= Beginning of Section =

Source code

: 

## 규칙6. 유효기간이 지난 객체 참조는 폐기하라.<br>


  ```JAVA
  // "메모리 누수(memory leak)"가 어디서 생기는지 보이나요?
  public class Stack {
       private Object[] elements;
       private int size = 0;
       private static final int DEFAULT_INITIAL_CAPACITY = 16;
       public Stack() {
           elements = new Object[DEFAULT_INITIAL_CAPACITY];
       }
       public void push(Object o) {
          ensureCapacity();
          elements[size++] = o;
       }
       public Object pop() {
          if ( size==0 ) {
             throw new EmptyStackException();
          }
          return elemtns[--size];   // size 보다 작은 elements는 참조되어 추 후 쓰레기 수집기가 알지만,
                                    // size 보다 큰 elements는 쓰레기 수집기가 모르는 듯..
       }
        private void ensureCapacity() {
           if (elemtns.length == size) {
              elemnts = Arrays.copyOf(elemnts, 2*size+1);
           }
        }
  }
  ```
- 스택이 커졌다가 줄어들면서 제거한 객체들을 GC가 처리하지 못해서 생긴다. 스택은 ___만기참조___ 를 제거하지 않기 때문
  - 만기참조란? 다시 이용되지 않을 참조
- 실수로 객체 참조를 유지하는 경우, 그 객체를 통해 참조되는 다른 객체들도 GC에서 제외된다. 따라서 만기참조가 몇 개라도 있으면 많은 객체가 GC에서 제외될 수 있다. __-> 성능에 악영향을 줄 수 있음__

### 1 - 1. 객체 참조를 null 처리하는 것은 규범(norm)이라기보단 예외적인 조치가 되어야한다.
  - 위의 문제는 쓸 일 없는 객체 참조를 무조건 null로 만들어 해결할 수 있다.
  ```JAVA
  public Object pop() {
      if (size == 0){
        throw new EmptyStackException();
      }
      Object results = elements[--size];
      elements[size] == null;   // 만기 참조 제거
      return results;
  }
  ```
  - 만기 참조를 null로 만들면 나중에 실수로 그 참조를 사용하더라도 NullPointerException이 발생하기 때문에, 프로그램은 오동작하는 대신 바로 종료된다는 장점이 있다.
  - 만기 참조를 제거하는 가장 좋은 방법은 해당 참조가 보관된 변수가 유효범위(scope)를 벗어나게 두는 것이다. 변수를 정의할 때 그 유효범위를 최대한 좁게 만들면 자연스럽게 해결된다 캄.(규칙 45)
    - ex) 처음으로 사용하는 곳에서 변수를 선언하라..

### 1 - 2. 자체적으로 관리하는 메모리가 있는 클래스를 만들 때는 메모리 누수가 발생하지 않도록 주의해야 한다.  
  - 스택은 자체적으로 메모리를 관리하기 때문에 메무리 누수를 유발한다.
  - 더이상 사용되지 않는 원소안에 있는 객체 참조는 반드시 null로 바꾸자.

= End of Section =

## [The task]
Looking at the listing above, how many of its lines contain "void"? Say only the number.

## [Output of the exercise]
2